Internally called tape has unknown offline data usage¶
Certain computations are not compatible with reading preprocessing
from disk. You can compile the binaries with MY_CFLAGS +=
-DINSECURE
in CONFIG.mine
in order to execute the computation in
a way that reuses preprocessing.
Illegal instruction¶
By default, the binaries are optimized for the machine they are
compiled on. If you try to run them an another one, make sure set
ARCH
in CONFIG
accordingly. Furthermore, if you run on an x86
processor without AVX (produced before 2011), you need to set
AVX_OT = 0
to run dishonest-majority protocols.
Invalid instruction¶
The compiler code and the virtual machine binary have to be from the same version because most version slightly change the bytecode. This mean you can only use the precompiled binaries with the Python code in the same release.

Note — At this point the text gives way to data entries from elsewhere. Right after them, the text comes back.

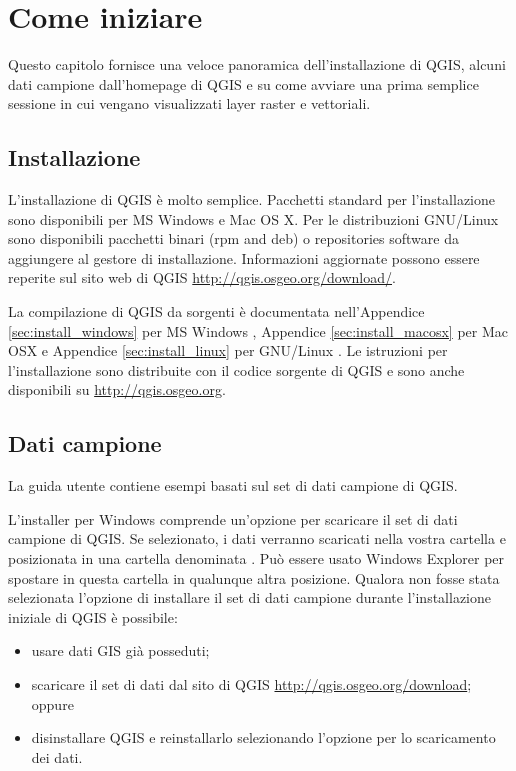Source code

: 
\section{Come iniziare}\label{label_getstarted}


Questo capitolo fornisce una veloce panoramica dell'installazione
di QGIS, alcuni dati campione dall'homepage di QGIS e su come avviare
una prima semplice sessione in cui vengano visualizzati layer raster
e vettoriali.

\subsection{Installazione}\label{label_installation}

L'installazione di QGIS è molto semplice. Pacchetti standard per l'installazione
sono disponibili per MS Windows e Mac OS X. Per le distribuzioni GNU/Linux
sono disponibili pacchetti binari (rpm and deb) o repositories software
da aggiungere al gestore di installazione. Informazioni aggiornate
possono essere reperite sul sito web di QGIS \url{http://qgis.osgeo.org/download/}.

La compilazione di QGIS da sorgenti è documentata nell'Appendice \ref{sec:install_windows}
per MS Windows \win, Appendice \ref{sec:install_macosx} per Mac
OSX \osx e Appendice \ref{sec:install_linux} per GNU/Linux \nix.
Le istruzioni per l'installazione sono distribuite con il codice sorgente
di QGIS e sono anche disponibili su \url{http://qgis.osgeo.org}.

\subsection{Dati campione}\label{label_sampledata}

La guida utente contiene esempi basati sul set di dati campione di
QGIS.

\win L'installer per Windows comprende un'opzione per scaricare il
set di dati campione di QGIS. Se selezionato, i dati verranno scaricati
nella vostra cartella  e posizionata in
una cartella denominata . Può essere usato
Windows Explorer per spostare in questa cartella in qualunque altra
posizione. Qualora non fosse stata selezionata l'opzione di installare
il set di dati campione durante l'installazione iniziale di QGIS è
possibile: 
\begin{itemize}
\item usare dati GIS già posseduti; 
\item scaricare il set di dati dal sito di QGIS \url{http://qgis.osgeo.org/download};
oppure 
\item disinstallare QGIS e reinstallarlo selezionando l'opzione per lo scaricamento
dei dati. 
\end{itemize}


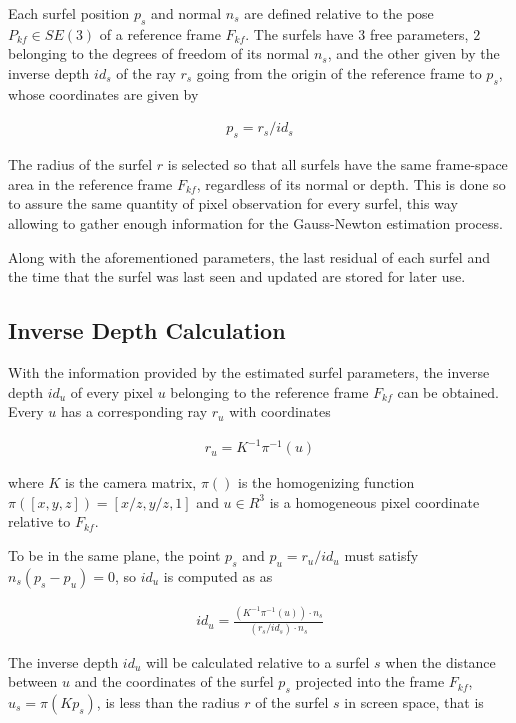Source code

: \documentclass[1p]{elsarticle}
\begin{document}
Each surfel position $p_{s}$ and normal $n_{s}$ are defined relative to the pose $P_{kf} \in SE(3)$ of a reference frame $F_{kf}$. The surfels have $3$ free parameters, $2$ belonging to the degrees of freedom of its normal $n_{s}$, and the other given by the inverse depth $id_{s}$ of the ray $r_{s}$ going from the origin of the reference frame to $p_{s}$, whose coordinates are given by

\begin{align}
	p_{s} = r_{s}/id_{s} 
	\label{point_equation}
\end{align}
 
The radius of the surfel $r$ is selected so that all surfels have the same frame-space area in the reference frame $F_{kf}$, regardless of its normal or depth. This is done so to assure the same quantity of pixel observation for every surfel, this way allowing to gather enough information for the Gauss-Newton estimation process.

Along with the aforementioned parameters, the last residual of each surfel and the time that the surfel was last seen and updated are stored for later use.

\subsection{Inverse Depth Calculation}
\label{sec:inverse_depth_calculation}

With the information provided by the estimated surfel parameters, the inverse depth $id_{u}$ of every pixel $u$ belonging to the reference frame $F_{kf}$ can be obtained. Every $u$ has a corresponding ray $r_{u}$ with coordinates

\begin{align}
	r_{u} = K^{-1}\pi^{-1}(u)
	\label{ray_equation}
\end{align}

where $K$ is the camera matrix, $\pi()$ is the homogenizing function $\pi([x, y, z]) = [x/z, y/z, 1]$ and $u \in R^{3}$ is a homogeneous pixel coordinate relative to $F_{kf}$.

To be in the same plane, the point $p_{s}$ and $p_{u} = r_{u}/id_{u}$ must satisfy $n_{s}(p_{s} - p_{u}) = 0$, so $id_{u}$ is computed as as

\begin{align}
	id_{u} = \frac{ (K^{-1}\pi^{-1}(u)) \cdot n_{s}}{(r_{s}/id_{s}) \cdot n_{s}} 
	\label{equ:depth_calculation}
\end{align}

The inverse depth $id_{u}$ will be calculated relative to a surfel $s$ when the distance between $u$ and the coordinates of the surfel $p_{s}$ projected into the frame $F_{kf}$, $u_{s} = \pi(K p_{s})$, is less than the radius $r$ of the surfel $s$ in screen space, that is
\end{document}
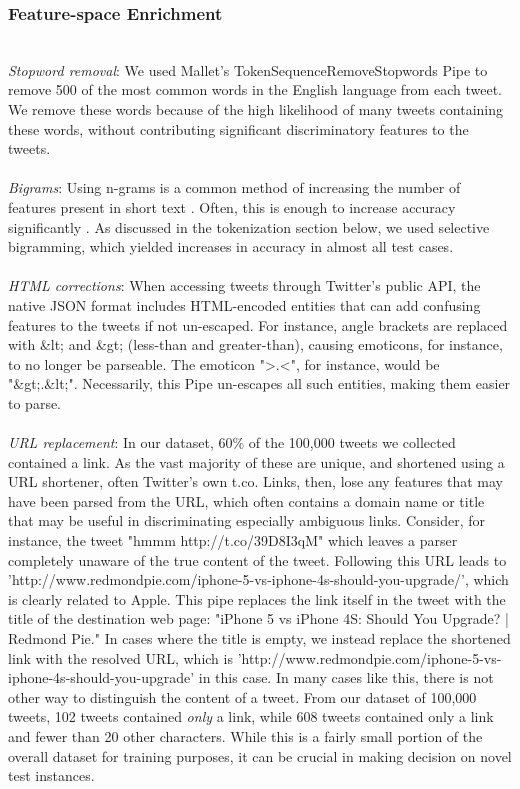 \documentclass[letterpaper]{article}
\begin{document}
\subsubsection{Feature-space Enrichment} ~\\
\textit{Stopword removal}: We used Mallet's TokenSequenceRemoveStopwords Pipe to remove 500 of the most common words in the English language from each tweet. We remove these words because of the high likelihood of many tweets containing these words, without contributing significant discriminatory features to the tweets. %
\\
~\\
\textit{Bigrams}: Using n-grams is a common method of increasing the number of features present in short text %
. Often, this is enough to increase accuracy significantly%
. As discussed in the tokenization section below, we used selective bigramming, which yielded increases in accuracy in almost all test cases.\\
~\\
\textit{HTML corrections}: When accessing tweets through Twitter's public API, the native JSON format includes HTML-encoded entities that can add confusing features to the tweets if not un-escaped. For instance, angle brackets are replaced with \&lt; and \&gt; (less-than and greater-than), causing emoticons, for instance, to no longer be parseable. The emoticon ">.<", for instance, would be "\&gt;.\&lt;". Necessarily, this Pipe un-escapes all such entities, making them easier to parse.\\
~\\
\textit{URL replacement}: In our dataset, 60\% of the 100,000 tweets we collected contained a link. As the vast majority of these are unique, and shortened using a URL shortener, often Twitter's own t.co. Links, then, lose any features that may have been parsed from the URL, which often contains a domain name or title that may be useful in discriminating especially ambiguous links. Consider, for instance, the tweet "hmmm http://t.co/39D8I3qM" which leaves a parser completely unaware of the true content of the tweet. Following this URL leads to 'http://www.redmondpie.com/iphone-5-vs-iphone-4s-should-you-upgrade/', which is clearly related to Apple. This pipe replaces the link itself in the tweet with the title of the destination web page: "iPhone 5 vs iPhone 4S: Should You Upgrade? | Redmond Pie." In cases where the title is empty, we instead replace the shortened link with the resolved URL, which is 'http://www.redmondpie.com/iphone-5-vs-iphone-4s-should-you-upgrade' in this case. In many cases like this, there is not other way to distinguish the content of a tweet. From our dataset of 100,000 tweets, 102 tweets contained \textit{only} a link, while 608 tweets contained only a link and fewer than 20 other characters. While this is a fairly small portion of the overall dataset for training purposes, it can be crucial in making decision on novel test instances.
\end{document}
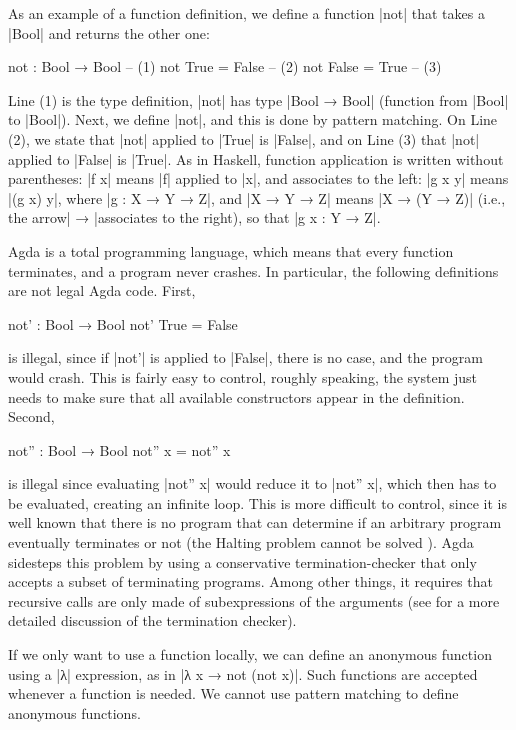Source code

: As an example of a function definition, we define a function |not| that takes a |Bool| and returns the other one:
\begin{code}
not : Bool → Bool    -- (1)
not True   = False   -- (2)
not False  = True    -- (3)
\end{code}
Line (1) is the type definition, |not| has type |Bool → Bool| (function from |Bool| to |Bool|). Next, we define |not|, and this is done by pattern matching. On Line (2), we state that |not| applied to |True| is |False|, and on Line (3) that |not| applied to |False| is |True|. As in Haskell, function application is written without parentheses: |f x| means |f| applied to |x|, and associates to the left: |g x y| means |(g x) y|, where |g : X → Y → Z|, and |X → Y → Z| means |X → (Y → Z)| (i.e., the arrow\;\;\;| → |\;\;\;associates to the right), so that |g x : Y → Z|.

Agda is a total programming language, which means that every function terminates, and a program never crashes. In particular, the following definitions are not legal Agda code. First,
\begin{code}
not' : Bool → Bool
not' True = False
\end{code}
is illegal, since if |not'| is applied to |False|, there is no case, and the program would crash. This is fairly easy to control, roughly speaking, the system just needs to make sure that all available constructors appear in the definition. Second,
\begin{code}
not'' : Bool → Bool
not'' x = not'' x
\end{code}
is illegal since evaluating |not'' x| would reduce it to |not'' x|, which then has to be evaluated, creating an infinite loop. This is more difficult to control, since it is well known that there is no program that can determine if an arbitrary program eventually terminates or not (the Halting problem cannot be solved \cite{Turing}). Agda sidesteps this problem by using a conservative termination-checker that only accepts a subset of terminating programs. Among other things, it requires that recursive calls are only made of subexpressions of the arguments  (see \cite{AgdaRefManTot} for a more detailed discussion of the termination checker).

If we only want to use a function locally, we can define an anonymous function using a |λ| expression, as in |λ x → not (not x)|. Such functions are accepted whenever a function is needed. We cannot use pattern matching to define anonymous functions.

Computation used more preprocessing than expected¶
This indicates an error in the internal accounting of preprocessing. Please file a bug report.
Windows/VirtualBox performance¶
Performance when using Windows/VirtualBox is by default abysmal, as AVX/AVX2 instructions are deactivated (see e.g. here), which causes a dramatic performance loss. Deactivate Hyper-V/Hypervisor using:
bcdedit /set hypervisorlaunchtype off
DISM /Online /Disable-Feature:Microsoft-Hyper-V
Performance can be further increased when compiling MP-SPDZ yourself:
sudo apt-get update
sudo apt-get install automake build-essential git libboost-dev libboost-thread-dev libntl-dev libsodium-dev libssl-dev libtool m4 python3 texinfo yasm
git clone https://github.com/data61/MP-SPDZ.git
cd MP-SPDZ
make tldr
See also this issue for a discussion.
mac_fail
¶
This is a catch-all failure in protocols with malicious protocols that can be caused by something being wrong at any level. Please file a bug report with the specifics of your case.